April 23, 2026 – A team of researchers from Tsinghua University and Peking University has published a space-efficient quantum algorithm for the elliptic curve discrete logarithm problem (ECDLP) that reduces the logical qubit count for attacking ECC-256 to 1,333. That is a 37% reduction from the previous best explicit circuit implementation by Häner et al. (2020), which required 2,124 logical qubits.

The paper, authored by Han Luo, Ziyi Yang, Ziruo Wang, Yuexin Su, and Tongyang Li, achieves its improvement through a redesigned modular inversion subroutine based on the Extended Euclidean Algorithm (EEA). Modular inversion is the most expensive component when implementing Shor’s algorithm for ECDLP on a quantum computer, and it dominates both the qubit count and the gate count of the overall circuit.

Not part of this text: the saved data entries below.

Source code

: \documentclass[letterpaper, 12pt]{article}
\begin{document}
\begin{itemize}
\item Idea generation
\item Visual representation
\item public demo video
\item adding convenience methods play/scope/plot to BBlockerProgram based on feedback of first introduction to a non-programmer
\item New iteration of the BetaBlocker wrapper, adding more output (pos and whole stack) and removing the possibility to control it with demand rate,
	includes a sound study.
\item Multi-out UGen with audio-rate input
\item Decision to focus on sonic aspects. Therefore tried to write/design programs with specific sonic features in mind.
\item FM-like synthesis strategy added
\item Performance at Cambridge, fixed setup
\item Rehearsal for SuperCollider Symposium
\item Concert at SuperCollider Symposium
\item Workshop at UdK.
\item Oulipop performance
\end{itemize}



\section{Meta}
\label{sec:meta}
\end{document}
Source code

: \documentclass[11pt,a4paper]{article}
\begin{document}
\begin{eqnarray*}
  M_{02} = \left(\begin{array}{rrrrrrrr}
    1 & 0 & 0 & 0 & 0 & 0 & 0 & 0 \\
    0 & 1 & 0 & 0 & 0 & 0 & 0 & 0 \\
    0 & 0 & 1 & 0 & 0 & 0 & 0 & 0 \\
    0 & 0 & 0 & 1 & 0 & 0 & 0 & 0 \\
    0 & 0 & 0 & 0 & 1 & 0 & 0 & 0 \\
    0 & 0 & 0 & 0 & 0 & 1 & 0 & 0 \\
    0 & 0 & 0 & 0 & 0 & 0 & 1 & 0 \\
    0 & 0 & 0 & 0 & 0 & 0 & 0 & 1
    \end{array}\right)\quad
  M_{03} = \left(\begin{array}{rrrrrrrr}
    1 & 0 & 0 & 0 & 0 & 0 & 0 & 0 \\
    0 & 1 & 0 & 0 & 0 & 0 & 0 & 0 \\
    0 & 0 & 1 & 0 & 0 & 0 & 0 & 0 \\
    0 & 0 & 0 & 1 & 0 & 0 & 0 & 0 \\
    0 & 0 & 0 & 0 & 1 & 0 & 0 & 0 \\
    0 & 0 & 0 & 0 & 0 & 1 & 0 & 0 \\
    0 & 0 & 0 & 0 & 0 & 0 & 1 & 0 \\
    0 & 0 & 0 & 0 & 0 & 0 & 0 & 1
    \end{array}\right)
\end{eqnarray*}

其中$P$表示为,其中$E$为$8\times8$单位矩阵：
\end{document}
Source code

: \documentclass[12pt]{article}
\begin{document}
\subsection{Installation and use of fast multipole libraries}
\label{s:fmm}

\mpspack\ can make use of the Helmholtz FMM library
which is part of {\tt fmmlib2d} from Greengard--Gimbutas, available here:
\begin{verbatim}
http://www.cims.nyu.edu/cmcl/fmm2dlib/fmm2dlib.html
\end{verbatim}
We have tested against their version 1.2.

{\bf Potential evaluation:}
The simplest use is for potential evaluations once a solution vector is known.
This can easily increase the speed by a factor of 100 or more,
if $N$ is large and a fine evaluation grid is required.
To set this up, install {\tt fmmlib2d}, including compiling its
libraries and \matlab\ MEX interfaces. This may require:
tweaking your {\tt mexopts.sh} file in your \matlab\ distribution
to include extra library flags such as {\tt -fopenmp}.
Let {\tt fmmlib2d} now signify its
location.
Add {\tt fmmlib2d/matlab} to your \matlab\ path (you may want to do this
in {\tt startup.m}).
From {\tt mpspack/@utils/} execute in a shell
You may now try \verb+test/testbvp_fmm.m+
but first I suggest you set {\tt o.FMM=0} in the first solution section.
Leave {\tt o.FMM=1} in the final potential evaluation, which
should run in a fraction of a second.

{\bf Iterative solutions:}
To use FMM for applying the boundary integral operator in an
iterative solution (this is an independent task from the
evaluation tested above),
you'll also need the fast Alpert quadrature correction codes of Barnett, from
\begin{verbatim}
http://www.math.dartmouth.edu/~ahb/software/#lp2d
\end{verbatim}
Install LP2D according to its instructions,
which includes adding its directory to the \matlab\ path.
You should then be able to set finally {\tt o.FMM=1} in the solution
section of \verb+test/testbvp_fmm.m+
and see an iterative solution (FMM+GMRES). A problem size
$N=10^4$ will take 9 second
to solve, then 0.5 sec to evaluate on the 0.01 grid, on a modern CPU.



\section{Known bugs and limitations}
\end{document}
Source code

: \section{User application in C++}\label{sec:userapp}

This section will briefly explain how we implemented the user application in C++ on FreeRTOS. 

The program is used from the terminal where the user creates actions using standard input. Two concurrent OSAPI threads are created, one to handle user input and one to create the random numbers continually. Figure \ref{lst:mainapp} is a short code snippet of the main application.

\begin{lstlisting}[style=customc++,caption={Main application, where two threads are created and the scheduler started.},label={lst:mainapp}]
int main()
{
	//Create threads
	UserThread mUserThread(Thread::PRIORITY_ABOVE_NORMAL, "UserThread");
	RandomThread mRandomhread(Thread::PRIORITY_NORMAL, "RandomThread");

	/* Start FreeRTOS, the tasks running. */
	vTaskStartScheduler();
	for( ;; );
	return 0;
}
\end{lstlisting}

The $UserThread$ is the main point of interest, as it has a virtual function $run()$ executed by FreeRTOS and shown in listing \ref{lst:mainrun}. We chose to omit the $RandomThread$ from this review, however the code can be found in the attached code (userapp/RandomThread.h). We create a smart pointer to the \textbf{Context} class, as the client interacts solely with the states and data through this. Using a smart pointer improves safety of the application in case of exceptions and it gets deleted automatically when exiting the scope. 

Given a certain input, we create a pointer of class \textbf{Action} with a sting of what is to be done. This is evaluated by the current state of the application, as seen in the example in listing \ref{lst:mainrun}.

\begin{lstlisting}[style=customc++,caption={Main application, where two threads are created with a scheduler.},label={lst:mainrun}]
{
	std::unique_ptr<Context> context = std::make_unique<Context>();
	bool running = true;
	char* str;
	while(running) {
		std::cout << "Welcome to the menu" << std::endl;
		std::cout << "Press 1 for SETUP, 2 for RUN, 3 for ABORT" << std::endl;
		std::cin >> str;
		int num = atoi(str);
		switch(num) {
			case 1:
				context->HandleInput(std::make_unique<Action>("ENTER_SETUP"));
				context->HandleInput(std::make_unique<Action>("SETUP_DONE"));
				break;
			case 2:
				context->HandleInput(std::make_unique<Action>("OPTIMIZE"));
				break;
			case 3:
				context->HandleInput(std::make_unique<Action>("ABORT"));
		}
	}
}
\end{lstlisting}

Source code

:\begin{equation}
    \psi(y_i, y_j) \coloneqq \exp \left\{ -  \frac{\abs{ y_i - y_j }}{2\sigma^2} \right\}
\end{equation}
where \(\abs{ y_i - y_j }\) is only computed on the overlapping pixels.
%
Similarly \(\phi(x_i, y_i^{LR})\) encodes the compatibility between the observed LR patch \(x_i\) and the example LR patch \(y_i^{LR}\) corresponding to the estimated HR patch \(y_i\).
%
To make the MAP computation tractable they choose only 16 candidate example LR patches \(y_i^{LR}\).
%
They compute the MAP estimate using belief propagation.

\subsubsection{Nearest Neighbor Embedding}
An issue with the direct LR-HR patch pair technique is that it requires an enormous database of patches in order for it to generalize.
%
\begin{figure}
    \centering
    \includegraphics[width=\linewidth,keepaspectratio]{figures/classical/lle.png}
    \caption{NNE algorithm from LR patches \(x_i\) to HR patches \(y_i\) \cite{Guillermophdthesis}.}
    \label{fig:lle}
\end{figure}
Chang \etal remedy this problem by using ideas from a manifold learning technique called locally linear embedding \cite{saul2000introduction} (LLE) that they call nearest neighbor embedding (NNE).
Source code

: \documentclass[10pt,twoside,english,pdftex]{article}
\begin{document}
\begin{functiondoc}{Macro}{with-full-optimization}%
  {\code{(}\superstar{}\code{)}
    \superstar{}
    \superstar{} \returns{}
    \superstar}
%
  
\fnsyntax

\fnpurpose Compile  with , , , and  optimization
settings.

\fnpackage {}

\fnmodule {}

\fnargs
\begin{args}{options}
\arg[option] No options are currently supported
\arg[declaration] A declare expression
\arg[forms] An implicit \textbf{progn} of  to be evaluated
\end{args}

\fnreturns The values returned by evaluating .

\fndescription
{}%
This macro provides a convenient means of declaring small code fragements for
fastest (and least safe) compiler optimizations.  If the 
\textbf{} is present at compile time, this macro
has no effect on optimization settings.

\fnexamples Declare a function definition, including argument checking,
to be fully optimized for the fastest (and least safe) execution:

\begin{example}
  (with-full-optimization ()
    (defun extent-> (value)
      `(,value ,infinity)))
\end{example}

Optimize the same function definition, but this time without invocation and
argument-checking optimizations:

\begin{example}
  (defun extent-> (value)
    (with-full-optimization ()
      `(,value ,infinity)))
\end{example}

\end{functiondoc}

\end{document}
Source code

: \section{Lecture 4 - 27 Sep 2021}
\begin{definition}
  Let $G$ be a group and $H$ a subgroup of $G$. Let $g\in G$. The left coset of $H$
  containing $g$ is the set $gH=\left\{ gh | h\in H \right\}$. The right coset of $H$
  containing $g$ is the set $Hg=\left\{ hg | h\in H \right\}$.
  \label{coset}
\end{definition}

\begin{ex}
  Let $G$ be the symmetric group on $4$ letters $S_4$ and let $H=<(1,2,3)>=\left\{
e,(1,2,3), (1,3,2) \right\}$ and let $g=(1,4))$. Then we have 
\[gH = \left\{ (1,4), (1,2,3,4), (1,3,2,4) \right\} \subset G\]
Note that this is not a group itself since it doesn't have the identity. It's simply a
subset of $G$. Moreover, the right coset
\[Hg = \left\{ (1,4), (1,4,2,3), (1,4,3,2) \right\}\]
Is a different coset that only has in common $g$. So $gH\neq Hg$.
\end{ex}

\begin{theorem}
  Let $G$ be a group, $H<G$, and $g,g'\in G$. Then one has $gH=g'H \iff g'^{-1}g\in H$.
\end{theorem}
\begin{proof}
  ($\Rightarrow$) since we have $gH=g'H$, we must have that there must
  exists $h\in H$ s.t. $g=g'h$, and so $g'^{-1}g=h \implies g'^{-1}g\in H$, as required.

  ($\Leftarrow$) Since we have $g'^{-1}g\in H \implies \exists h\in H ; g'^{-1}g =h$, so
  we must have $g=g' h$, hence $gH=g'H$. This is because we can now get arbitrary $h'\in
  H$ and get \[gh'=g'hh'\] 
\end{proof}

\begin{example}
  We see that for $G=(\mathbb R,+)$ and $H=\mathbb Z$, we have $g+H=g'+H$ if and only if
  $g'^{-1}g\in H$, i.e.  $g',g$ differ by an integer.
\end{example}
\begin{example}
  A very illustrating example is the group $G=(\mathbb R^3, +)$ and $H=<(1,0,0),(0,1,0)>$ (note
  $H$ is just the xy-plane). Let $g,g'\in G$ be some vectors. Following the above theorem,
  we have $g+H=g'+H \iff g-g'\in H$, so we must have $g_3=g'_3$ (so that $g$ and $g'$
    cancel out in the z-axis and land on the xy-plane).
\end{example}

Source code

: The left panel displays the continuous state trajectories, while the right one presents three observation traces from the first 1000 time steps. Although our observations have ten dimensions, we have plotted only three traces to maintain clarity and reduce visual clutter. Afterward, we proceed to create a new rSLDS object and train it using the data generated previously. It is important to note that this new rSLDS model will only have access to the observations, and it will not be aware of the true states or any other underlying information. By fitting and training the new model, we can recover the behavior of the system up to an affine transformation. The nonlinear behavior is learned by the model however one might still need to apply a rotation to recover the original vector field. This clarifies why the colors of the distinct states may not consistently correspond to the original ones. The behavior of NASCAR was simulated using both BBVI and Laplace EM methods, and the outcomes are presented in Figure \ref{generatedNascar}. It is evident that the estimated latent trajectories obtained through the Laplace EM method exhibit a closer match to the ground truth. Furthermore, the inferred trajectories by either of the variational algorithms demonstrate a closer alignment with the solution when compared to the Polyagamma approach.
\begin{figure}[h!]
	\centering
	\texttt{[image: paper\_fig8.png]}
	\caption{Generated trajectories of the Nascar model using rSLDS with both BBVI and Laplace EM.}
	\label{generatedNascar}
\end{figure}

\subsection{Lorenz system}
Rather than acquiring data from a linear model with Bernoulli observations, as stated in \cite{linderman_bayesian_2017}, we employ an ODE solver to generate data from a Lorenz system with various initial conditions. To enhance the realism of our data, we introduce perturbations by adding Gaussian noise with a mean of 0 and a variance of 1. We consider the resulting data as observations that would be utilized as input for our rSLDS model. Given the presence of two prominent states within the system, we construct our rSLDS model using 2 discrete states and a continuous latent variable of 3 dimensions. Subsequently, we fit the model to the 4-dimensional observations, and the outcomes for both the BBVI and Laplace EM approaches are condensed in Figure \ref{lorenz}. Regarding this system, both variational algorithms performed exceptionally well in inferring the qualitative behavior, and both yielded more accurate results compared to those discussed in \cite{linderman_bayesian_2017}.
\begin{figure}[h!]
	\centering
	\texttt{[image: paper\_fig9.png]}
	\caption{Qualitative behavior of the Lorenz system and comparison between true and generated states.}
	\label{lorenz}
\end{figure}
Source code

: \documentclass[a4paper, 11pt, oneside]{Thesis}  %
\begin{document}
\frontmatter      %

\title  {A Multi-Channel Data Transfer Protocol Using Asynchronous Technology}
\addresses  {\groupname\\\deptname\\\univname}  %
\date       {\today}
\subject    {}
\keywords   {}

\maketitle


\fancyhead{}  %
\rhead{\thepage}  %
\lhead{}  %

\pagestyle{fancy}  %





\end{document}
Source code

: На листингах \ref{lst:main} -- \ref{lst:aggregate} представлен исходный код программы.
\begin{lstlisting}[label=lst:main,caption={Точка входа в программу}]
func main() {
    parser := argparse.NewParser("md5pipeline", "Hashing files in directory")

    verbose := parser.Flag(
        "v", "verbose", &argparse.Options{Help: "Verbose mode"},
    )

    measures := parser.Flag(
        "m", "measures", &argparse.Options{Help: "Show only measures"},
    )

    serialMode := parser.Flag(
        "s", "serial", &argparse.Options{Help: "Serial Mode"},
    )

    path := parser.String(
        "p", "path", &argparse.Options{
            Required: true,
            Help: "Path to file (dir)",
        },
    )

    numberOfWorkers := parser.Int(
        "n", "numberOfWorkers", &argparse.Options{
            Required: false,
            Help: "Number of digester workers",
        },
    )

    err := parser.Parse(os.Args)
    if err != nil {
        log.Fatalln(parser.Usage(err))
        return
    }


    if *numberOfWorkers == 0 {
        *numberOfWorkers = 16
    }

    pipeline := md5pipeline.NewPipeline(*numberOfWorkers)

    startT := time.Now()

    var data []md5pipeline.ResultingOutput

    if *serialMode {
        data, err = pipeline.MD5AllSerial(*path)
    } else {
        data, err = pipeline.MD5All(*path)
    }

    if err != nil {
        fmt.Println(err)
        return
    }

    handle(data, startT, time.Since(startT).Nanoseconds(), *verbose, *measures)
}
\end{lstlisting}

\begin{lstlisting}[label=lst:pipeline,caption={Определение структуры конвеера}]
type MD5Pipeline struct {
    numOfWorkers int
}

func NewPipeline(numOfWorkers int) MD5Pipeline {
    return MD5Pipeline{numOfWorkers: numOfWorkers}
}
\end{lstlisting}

At the circuit level, the central innovation is a refined register-sharing strategy that allows intermediate variables from the EEA to be stored compactly across shared quantum registers. The approach builds on a 2003 theoretical proposal by Proos and Zalka, which outlined an attractive 5n + O(√n) qubit bound but never provided explicit circuit constructions. Luo et al. close that gap: their algorithm achieves 5n + 4⌊log₂n⌋ + O(1) qubits with a fully reversible, exactly correct circuit implementation, and they have open-sourced the code on GitHub.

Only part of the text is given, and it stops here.